Northern Ireland's Ulster Defense Association renounces violence

The major Northern Ireland Protestant paramilitary group, the Ulster Defense Association, announced Sunday it was formally renouncing violence, but offered no immediate pledge to surrender its weapons to international disarmament officials.

The UDA, which has an estimated 3,000 members across hardline parts of Northern Ireland, has loosely observed a cease-fire since 1994, but until now has refused to surrender a single bullet or bomb _ a major objective of a 1998 peace accord.

The group said in a statement that at midnight Sunday it would "stand down with all military intelligence destroyed and, as a consequence of this, all weaponry will be put beyond use."

However, the UDA's south Belfast commander, Jackie McDonald, confirmed the group would not surrender its weapons to international disarmament officials.

"Ninety percent of people in the loyalist community don't want decommissioning.
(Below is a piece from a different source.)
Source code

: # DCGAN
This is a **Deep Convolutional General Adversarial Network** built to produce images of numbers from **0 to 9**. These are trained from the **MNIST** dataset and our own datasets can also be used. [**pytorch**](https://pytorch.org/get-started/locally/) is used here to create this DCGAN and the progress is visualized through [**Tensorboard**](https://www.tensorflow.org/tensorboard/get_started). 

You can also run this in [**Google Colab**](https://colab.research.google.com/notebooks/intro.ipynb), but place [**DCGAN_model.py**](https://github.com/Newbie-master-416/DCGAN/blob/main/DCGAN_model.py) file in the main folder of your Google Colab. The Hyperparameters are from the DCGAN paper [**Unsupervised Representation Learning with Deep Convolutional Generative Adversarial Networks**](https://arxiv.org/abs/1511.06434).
They are the people's guns," McDonald said. "The people don't want to give them up because they don't trust people yet."

The UDA appeared to be following the Ulster Volunteer Force _ the other major Protestant underground army _ which said in May that it had placed its weapons under the custody of senior members and "beyond the reach" of rank-and-file members. The UVF did not surrender any to John de Chastelain, the retired Canadian general who since 1997 has been trying to oversee paramilitary disarmament in Northern Ireland.

Irish Prime Minister Bertie Ahern welcomed the UDA's move, but said it now must cooperate with the Independent International Commission on Decommissioning and surrender its weapons.

Northern Ireland Secretary Shaun Woodward, the senior British government official in the province, said the UDA statement was important but it needed to lead on to decommissioning of the group's weapons.

"They will be judged by their actions, not their words," Woodward said.

The UDA is the last of Northern Ireland's paramilitary groups to make such a commitment. The major Catholic-based group, the Irish Republican Army, renounced violence and disarmed in 2005, but also refused to hand over its weapons to international officials.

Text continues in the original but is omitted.